Was bei mir z.B. gegen Autismus sprechen würde, ist tatsächlich die Sprache. Ich kann zwar mehrere Sprachen, jedoch keine perfekt. Was auch größtenteils an meiner Hörschädigung liegt, bzw. am ausschließlich visuellem Denken.
(Die Hörschädigung wird für meine restlichen Symptome übrigens ausgeschlossen als Ursache)
Der Grund, dass viele autistische Symptome sich durch andere (z.B.) psychische Störungen erklären lassen, ist natürlich der Grund, dass die Diagnostik so lange dauert und viel ist.

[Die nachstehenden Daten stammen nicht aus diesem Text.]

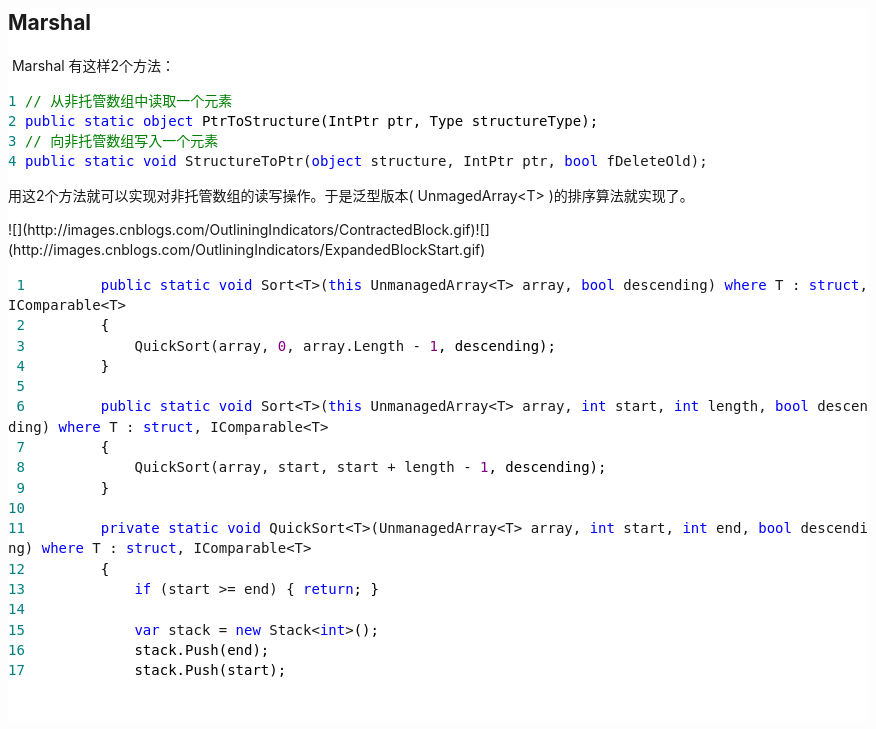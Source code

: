 ## Marshal

&nbsp;<span class="cnblogs_code">Marshal</span>&nbsp;有这样2个方法：

<div class="cnblogs_code">
<pre><span style="color: #008080;">1</span> <span style="color: #008000;">//</span><span style="color: #008000;"> 从非托管数组中读取一个元素</span>
<span style="color: #008080;">2</span> <span style="color: #0000ff;">public</span> <span style="color: #0000ff;">static</span> <span style="color: #0000ff;">object</span><span style="color: #000000;"> PtrToStructure(IntPtr ptr, Type structureType);
</span><span style="color: #008080;">3</span> <span style="color: #008000;">//</span><span style="color: #008000;"> 向非托管数组写入一个元素</span>
<span style="color: #008080;">4</span> <span style="color: #0000ff;">public</span> <span style="color: #0000ff;">static</span> <span style="color: #0000ff;">void</span> StructureToPtr(<span style="color: #0000ff;">object</span> structure, IntPtr ptr, <span style="color: #0000ff;">bool</span> fDeleteOld);</pre>
</div>

用这2个方法就可以实现对非托管数组的读写操作。于是泛型版本(&nbsp;<span class="cnblogs_code">UnmagedArray&lt;T&gt;</span>&nbsp;)的排序算法就实现了。

<div class="cnblogs_code" onclick="cnblogs_code_show('adc6aa4f-1aaa-46f5-9397-fe02b3385801')">![](http://images.cnblogs.com/OutliningIndicators/ContractedBlock.gif)![](http://images.cnblogs.com/OutliningIndicators/ExpandedBlockStart.gif)
<div id="cnblogs_code_open_adc6aa4f-1aaa-46f5-9397-fe02b3385801" class="cnblogs_code_hide">
<pre><span style="color: #008080;"> 1</span>         <span style="color: #0000ff;">public</span> <span style="color: #0000ff;">static</span> <span style="color: #0000ff;">void</span> Sort&lt;T&gt;(<span style="color: #0000ff;">this</span> UnmanagedArray&lt;T&gt; array, <span style="color: #0000ff;">bool</span> descending) <span style="color: #0000ff;">where</span> T : <span style="color: #0000ff;">struct</span>, IComparable&lt;T&gt;
<span style="color: #008080;"> 2</span> <span style="color: #000000;">        {
</span><span style="color: #008080;"> 3</span>             QuickSort(array, <span style="color: #800080;">0</span>, array.Length - <span style="color: #800080;">1</span><span style="color: #000000;">, descending);
</span><span style="color: #008080;"> 4</span> <span style="color: #000000;">        }
</span><span style="color: #008080;"> 5</span> 
<span style="color: #008080;"> 6</span>         <span style="color: #0000ff;">public</span> <span style="color: #0000ff;">static</span> <span style="color: #0000ff;">void</span> Sort&lt;T&gt;(<span style="color: #0000ff;">this</span> UnmanagedArray&lt;T&gt; array, <span style="color: #0000ff;">int</span> start, <span style="color: #0000ff;">int</span> length, <span style="color: #0000ff;">bool</span> descending) <span style="color: #0000ff;">where</span> T : <span style="color: #0000ff;">struct</span>, IComparable&lt;T&gt;
<span style="color: #008080;"> 7</span> <span style="color: #000000;">        {
</span><span style="color: #008080;"> 8</span>             QuickSort(array, start, start + length - <span style="color: #800080;">1</span><span style="color: #000000;">, descending);
</span><span style="color: #008080;"> 9</span> <span style="color: #000000;">        }
</span><span style="color: #008080;">10</span> 
<span style="color: #008080;">11</span>         <span style="color: #0000ff;">private</span> <span style="color: #0000ff;">static</span> <span style="color: #0000ff;">void</span> QuickSort&lt;T&gt;(UnmanagedArray&lt;T&gt; array, <span style="color: #0000ff;">int</span> start, <span style="color: #0000ff;">int</span> end, <span style="color: #0000ff;">bool</span> descending) <span style="color: #0000ff;">where</span> T : <span style="color: #0000ff;">struct</span>, IComparable&lt;T&gt;
<span style="color: #008080;">12</span> <span style="color: #000000;">        {
</span><span style="color: #008080;">13</span>             <span style="color: #0000ff;">if</span> (start &gt;= end) { <span style="color: #0000ff;">return</span><span style="color: #000000;">; }
</span><span style="color: #008080;">14</span> 
<span style="color: #008080;">15</span>             <span style="color: #0000ff;">var</span> stack = <span style="color: #0000ff;">new</span> Stack&lt;<span style="color: #0000ff;">int</span>&gt;<span style="color: #000000;">();
</span><span style="color: #008080;">16</span> <span style="color: #000000;">            stack.Push(end);
</span><span style="color: #008080;">17</span> <span style="color: #000000;">            stack.Push(start);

Denn es ist wichtig die Abgrenzung zu machen. Ich finde das ebenfalls sehr wichtig.
Bei mir kommt vielleicht dazu, dass mein Cousin selber einen atypischen Autismus hat (sofern ich weiß) und in meiner Familie gehäuft autistische Züge vorkommen. Die Frau Dr., welche meine Diagnostik macht, kann sich auch vorstellen, dass z.B. mein Vater betroffen ist.
Die Diagnostik mache ich nicht für andere, sondern nur für mich. Natürlich geht es auch darum, dass meine Familie lernen kann mich besser zu verstehen -aber vor allem möchte ich mich, mein Verhalten und meine Wahrnehmung besser verstehen. Ich würde auf keinen Fall jedem von der Diagnose erzählen. Wozu auch? Wichtig ist es vielleicht für das Studium und später für die Arbeit. Aber ansonsten möchte ich als die Person akzeptiert werden, die ich bin. Und nicht weil Menschen sich denken oh, sie ist autistisch, so ist sie eben. Ich bin ich und nicht eine Diagnose.

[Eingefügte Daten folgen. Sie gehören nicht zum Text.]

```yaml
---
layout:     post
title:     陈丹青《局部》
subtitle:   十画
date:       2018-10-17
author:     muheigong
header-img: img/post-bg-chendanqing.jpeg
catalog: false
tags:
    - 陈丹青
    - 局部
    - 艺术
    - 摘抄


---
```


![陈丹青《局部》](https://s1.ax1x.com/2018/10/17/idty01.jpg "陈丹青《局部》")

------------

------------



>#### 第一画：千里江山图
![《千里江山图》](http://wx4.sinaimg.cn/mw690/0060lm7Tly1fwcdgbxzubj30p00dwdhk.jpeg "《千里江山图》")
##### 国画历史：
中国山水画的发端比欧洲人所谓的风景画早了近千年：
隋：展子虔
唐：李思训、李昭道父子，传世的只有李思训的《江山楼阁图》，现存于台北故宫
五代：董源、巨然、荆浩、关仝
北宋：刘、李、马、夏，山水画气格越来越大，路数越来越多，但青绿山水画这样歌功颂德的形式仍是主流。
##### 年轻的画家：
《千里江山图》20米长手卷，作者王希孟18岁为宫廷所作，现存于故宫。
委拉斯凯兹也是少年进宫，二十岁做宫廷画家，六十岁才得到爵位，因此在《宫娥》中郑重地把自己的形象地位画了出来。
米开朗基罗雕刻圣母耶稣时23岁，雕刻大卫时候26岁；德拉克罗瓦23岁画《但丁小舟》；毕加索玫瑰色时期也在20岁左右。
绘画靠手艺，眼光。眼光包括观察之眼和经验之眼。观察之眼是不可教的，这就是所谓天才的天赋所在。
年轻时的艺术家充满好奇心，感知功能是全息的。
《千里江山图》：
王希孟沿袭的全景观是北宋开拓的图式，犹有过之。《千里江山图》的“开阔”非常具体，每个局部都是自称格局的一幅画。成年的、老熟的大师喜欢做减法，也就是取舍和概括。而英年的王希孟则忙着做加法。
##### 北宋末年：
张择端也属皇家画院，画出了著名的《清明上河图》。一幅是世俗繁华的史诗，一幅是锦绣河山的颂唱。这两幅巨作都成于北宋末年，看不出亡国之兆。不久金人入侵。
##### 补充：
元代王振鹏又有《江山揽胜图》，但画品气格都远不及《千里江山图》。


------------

Ich habe auch lange überlegt, ob ich überhaupt eine Diagnose möchte. Eben weil man sie dann sein ganzes Leben lang hat und viele Menschen Vorurteile haben.

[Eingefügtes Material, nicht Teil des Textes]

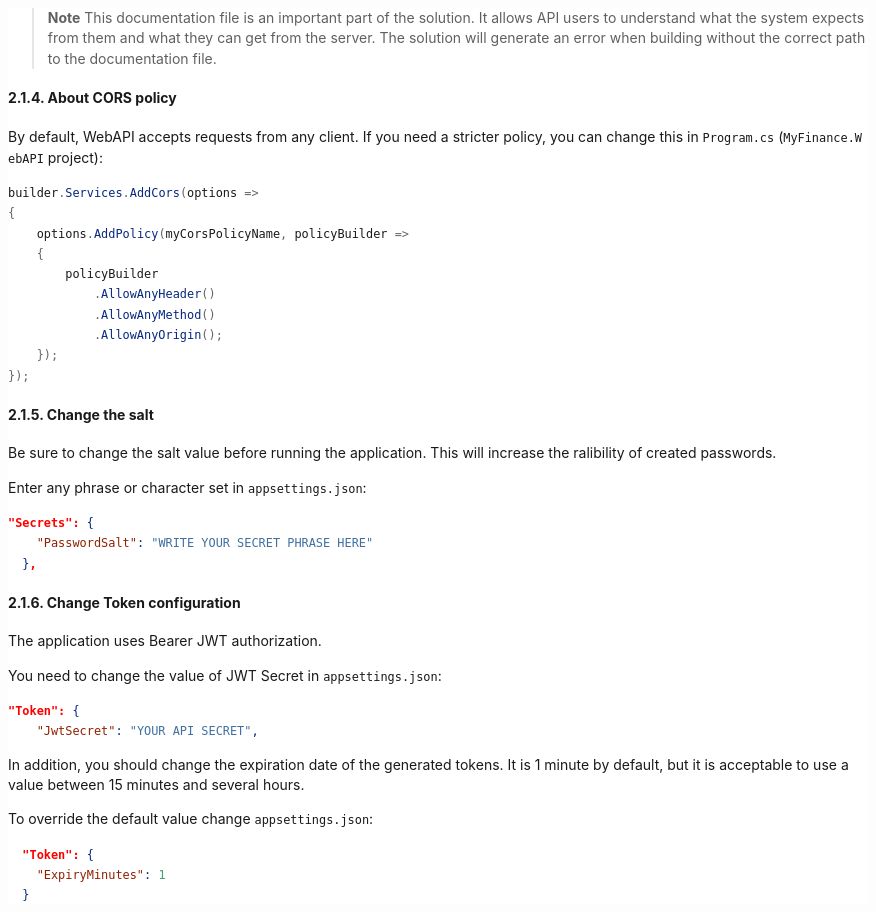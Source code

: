 > **Note**
> This documentation file is an important part of the solution. It allows API users to understand what the system expects from them and what they can get from the server. The solution will generate an error when building without the correct path to the documentation file.

#### 2.1.4. About CORS policy

By default, WebAPI accepts requests from any client. If you need a stricter policy, you can change this in `Program.cs` (`MyFinance.WebAPI` project):

```csharp
builder.Services.AddCors(options =>
{
    options.AddPolicy(myCorsPolicyName, policyBuilder =>
    {
        policyBuilder
            .AllowAnyHeader()
            .AllowAnyMethod()
            .AllowAnyOrigin();
    });
});
```

#### 2.1.5. Change the salt

Be sure to change the salt value before running the application. This will increase the ralibility of created passwords.

Enter any phrase or character set in `appsettings.json`:

```json
"Secrets": {
    "PasswordSalt": "WRITE YOUR SECRET PHRASE HERE"
  },
```

#### 2.1.6. Change Token configuration

The application uses Bearer JWT authorization.

You need to change the value of JWT Secret in `appsettings.json`:

```json
"Token": {
    "JwtSecret": "YOUR API SECRET",
```

In addition, you should change the expiration date of the generated tokens. It is 1 minute by default, but it is acceptable to use a value between 15 minutes and several hours.

To override the default value change `appsettings.json`:

```json
  "Token": {
    "ExpiryMinutes": 1
  }
```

Für mich ist es aber wichtig die geeignete Hilfe dafür zu bekommen. Und auf all meine Fragen eine Antwort zu erhalten. Ich habe mich mein gesamtes Leben anders und falsch gefühlt. Ich wollte immer normal sein (gesellschaftlich betrachtet) -bzw. ab dem Mobbingbeginn- und ich habe es nie geschafft.
Ob etwas eine Modediagnose ist... was das angeht habe ich keine Ahnung. Damit habe ich mich nie beschäftigt und darum habe ich mir nie Gedanken gemacht. Ich finde das auch nicht wichtig, sofern eine gute und professionelle Diagnostik gemacht wird.
Letztendlich kann es durchaus sein, dass es kein Autismus ist. Das ist eine Möglichkeit.
Ich versuche mir da gerade gar nicht so viele Gedanken drüber zu machen. Ich werde abwarten was dabei raus kommt und je nachdem, was raus kommt, werde ich mir die geeignete Hilfe holen.
Vor den kommenden Terminen habe ich allerdings trotzdem Angst. Nicht selber vor dem Ausfüllen der Fragebögen, aber eben vor dem Termin zu denen meine Eltern gehen müssen und vor dem Fragebogen, den sie ausfüllen müssen.
Einerseits, weil ich auch irgendwie Angst davor habe mehr über mich herauszufinden, andererseits weil vor allem meine Mutter mich häufig anders darstellt, als ich bin und meine Probleme oft verharmlost/mir die Schuld zuschiebt.